### Problem requirements
From the entries below, determine the number of lines that contain "sélectionnez". Give that number by itself.

Stored data entries

####################

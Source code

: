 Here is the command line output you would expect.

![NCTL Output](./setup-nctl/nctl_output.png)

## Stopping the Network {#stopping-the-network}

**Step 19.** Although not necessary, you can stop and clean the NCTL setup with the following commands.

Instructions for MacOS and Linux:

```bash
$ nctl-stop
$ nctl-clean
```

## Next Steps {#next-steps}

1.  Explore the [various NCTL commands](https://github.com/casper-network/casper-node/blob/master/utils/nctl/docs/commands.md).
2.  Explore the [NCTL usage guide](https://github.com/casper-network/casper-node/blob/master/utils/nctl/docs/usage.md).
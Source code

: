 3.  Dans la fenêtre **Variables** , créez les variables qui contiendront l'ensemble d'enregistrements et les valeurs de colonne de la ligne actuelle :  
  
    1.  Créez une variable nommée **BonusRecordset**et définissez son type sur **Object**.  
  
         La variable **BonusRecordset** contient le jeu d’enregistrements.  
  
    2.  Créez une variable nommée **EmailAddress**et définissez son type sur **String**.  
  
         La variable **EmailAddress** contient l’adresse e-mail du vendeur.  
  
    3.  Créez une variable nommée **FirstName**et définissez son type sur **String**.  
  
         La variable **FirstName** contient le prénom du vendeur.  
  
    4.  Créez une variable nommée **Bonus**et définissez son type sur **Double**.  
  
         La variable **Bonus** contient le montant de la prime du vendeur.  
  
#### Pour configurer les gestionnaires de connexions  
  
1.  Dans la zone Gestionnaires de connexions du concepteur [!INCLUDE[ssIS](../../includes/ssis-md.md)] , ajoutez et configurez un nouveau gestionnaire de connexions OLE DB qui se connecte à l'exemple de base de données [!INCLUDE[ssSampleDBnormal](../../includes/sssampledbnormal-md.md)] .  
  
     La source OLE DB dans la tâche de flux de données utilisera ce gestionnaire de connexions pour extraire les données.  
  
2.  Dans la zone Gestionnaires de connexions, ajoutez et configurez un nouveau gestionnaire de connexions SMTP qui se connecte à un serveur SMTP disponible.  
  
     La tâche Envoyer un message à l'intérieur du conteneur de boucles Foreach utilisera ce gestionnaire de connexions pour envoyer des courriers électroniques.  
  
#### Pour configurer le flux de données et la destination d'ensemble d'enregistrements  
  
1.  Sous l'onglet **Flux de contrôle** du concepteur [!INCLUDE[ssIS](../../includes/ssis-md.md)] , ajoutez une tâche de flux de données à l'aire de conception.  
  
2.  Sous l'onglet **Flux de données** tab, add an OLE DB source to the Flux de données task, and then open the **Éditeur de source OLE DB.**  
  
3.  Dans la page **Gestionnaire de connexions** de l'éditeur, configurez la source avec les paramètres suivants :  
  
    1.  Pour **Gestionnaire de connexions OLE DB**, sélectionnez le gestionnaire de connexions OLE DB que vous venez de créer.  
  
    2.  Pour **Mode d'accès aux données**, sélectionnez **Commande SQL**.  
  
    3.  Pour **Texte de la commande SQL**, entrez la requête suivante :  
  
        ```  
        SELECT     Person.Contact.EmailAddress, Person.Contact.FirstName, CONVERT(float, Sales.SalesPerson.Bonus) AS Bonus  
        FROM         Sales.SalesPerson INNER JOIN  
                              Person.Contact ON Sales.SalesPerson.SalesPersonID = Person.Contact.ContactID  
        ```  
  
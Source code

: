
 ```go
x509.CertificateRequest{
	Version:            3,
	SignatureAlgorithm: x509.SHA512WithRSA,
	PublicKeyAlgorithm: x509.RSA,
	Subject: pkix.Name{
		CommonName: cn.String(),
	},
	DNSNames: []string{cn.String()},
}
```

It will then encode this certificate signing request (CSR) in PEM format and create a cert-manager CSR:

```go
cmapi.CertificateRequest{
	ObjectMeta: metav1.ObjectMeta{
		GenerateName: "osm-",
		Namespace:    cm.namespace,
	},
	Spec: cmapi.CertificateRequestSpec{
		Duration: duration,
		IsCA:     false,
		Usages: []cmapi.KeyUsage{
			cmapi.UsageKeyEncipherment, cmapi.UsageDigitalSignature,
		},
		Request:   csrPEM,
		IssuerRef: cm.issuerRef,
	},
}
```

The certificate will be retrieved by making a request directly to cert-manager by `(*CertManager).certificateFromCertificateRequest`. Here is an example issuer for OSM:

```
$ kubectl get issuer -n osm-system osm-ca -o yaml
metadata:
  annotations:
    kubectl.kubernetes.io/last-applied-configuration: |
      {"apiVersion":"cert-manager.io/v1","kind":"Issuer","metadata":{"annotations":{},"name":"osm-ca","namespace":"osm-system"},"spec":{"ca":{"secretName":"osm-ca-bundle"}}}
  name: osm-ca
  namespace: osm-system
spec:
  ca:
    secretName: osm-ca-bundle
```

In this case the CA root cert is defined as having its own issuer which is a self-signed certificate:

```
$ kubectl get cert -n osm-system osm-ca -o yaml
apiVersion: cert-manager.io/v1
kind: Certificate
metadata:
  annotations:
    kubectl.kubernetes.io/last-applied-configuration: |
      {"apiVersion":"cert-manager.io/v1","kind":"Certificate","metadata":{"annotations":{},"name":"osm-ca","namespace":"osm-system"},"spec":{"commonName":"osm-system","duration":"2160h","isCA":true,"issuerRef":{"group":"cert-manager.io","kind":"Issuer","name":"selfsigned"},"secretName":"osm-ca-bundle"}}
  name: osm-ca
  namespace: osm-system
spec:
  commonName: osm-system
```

####################

### Response area
2